*** Begin section ***

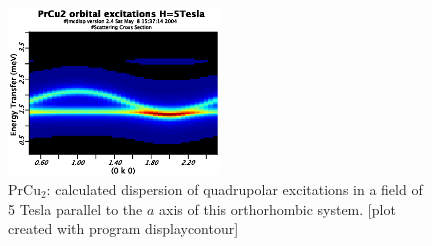 \begin{figure}[hb]%
\begin{center}\leavevmode
\includegraphics[angle=0, width=0.5\textwidth]{figsrc/prcu2_0k0_5T.eps}
\end{center}
\caption{PrCu$_2$: calculated dispersion of quadrupolar excitations in a field of 5 Tesla parallel to the $a$ axis %
of this orthorhombic system.
[plot created with program {\prg displaycontour}]}
\label{qintensity}
\end{figure}

\clearpage
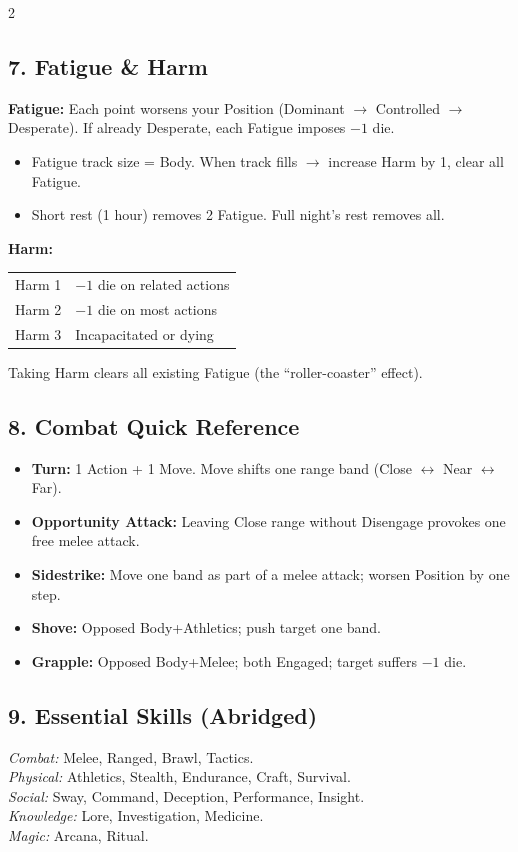 \documentclass[10pt,landscape]{article}
\begin{document}
\begin{multicols}{2}
\subsection*{7. Fatigue \& Harm}
\textbf{Fatigue:} Each point worsens your Position (Dominant $\rightarrow$ Controlled $\rightarrow$ Desperate). If already Desperate, each Fatigue imposes $-1$ die.
\begin{itemize}
    \item Fatigue track size = Body. When track fills $\rightarrow$ increase Harm by 1, clear all Fatigue.
    \item Short rest (1 hour) removes 2 Fatigue. Full night's rest removes all.
\end{itemize}
\textbf{Harm:} 
\begin{tabularx}{\linewidth}{X X}
Harm 1 & $-1$ die on related actions \\
Harm 2 & $-1$ die on most actions \\
Harm 3 & Incapacitated or dying \\
\end{tabularx}
\vspace{0.5ex}
Taking Harm clears all existing Fatigue (the ``roller-coaster'' effect).

\subsection*{8. Combat Quick Reference}
\begin{itemize}
    \item \textbf{Turn:} 1 Action + 1 Move. Move shifts one range band (Close $\leftrightarrow$ Near $\leftrightarrow$ Far).
    \item \textbf{Opportunity Attack:} Leaving Close range without Disengage provokes one free melee attack.
    \item \textbf{Sidestrike:} Move one band as part of a melee attack; worsen Position by one step.
    \item \textbf{Shove:} Opposed Body+Athletics; push target one band.
    \item \textbf{Grapple:} Opposed Body+Melee; both Engaged; target suffers $-1$ die.
\end{itemize}
\vfill\null
\columnbreak

\subsection*{9. Essential Skills (Abridged)}
\textit{Combat:} Melee, Ranged, Brawl, Tactics. \\
\textit{Physical:} Athletics, Stealth, Endurance, Craft, Survival. \\
\textit{Social:} Sway, Command, Deception, Performance, Insight. \\
\textit{Knowledge:} Lore, Investigation, Medicine. \\
\textit{Magic:} Arcana, Ritual.


\end{multicols}
\end{document}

*** End section ***

• WHAT YOU NEED TO DO
Whenever you reach a picture, pass over it; print all the other material exactly.

• RESPONSE TO THE EXERCISE
 \begin{figure}[hb]%
\begin{center}\leavevmode
\includegraphics[angle=0, width=0.5\textwidth]{figsrc/prcu2_0k0_5T.eps}
\end{center}
\caption{PrCu$_2$: calculated dispersion of quadrupolar excitations in a field of 5 Tesla parallel to the $a$ axis %
of this orthorhombic system.
[plot created with program {\prg displaycontour}]}
\label{qintensity}
\end{figure}

\clearpage
 \documentclass[10pt,landscape]{article}
\begin{document}
\begin{multicols}{2}
\subsection*{7. Fatigue \& Harm}
\textbf{Fatigue:} Each point worsens your Position (Dominant $\rightarrow$ Controlled $\rightarrow$ Desperate). If already Desperate, each Fatigue imposes $-1$ die.
\begin{itemize}
    \item Fatigue track size = Body. When track fills $\rightarrow$ increase Harm by 1, clear all Fatigue.
    \item Short rest (1 hour) removes 2 Fatigue. Full night's rest removes all.
\end{itemize}
\textbf{Harm:} 
\begin{tabularx}{\linewidth}{X X}
Harm 1 & $-1$ die on related actions \\
Harm 2 & $-1$ die on most actions \\
Harm 3 & Incapacitated or dying \\
\end{tabularx}
\vspace{0.5ex}
Taking Harm clears all existing Fatigue (the ``roller-coaster'' effect).

\subsection*{8. Combat Quick Reference}
\begin{itemize}
    \item \textbf{Turn:} 1 Action + 1 Move. Move shifts one range band (Close $\leftrightarrow$ Near $\leftrightarrow$ Far).
    \item \textbf{Opportunity Attack:} Leaving Close range without Disengage provokes one free melee attack.
    \item \textbf{Sidestrike:} Move one band as part of a melee attack; worsen Position by one step.
    \item \textbf{Shove:} Opposed Body+Athletics; push target one band.
    \item \textbf{Grapple:} Opposed Body+Melee; both Engaged; target suffers $-1$ die.
\end{itemize}
\vfill\null
\columnbreak

\subsection*{9. Essential Skills (Abridged)}
\textit{Combat:} Melee, Ranged, Brawl, Tactics. \\
\textit{Physical:} Athletics, Stealth, Endurance, Craft, Survival. \\
\textit{Social:} Sway, Command, Deception, Performance, Insight. \\
\textit{Knowledge:} Lore, Investigation, Medicine. \\
\textit{Magic:} Arcana, Ritual.


\end{multicols}
\end{document}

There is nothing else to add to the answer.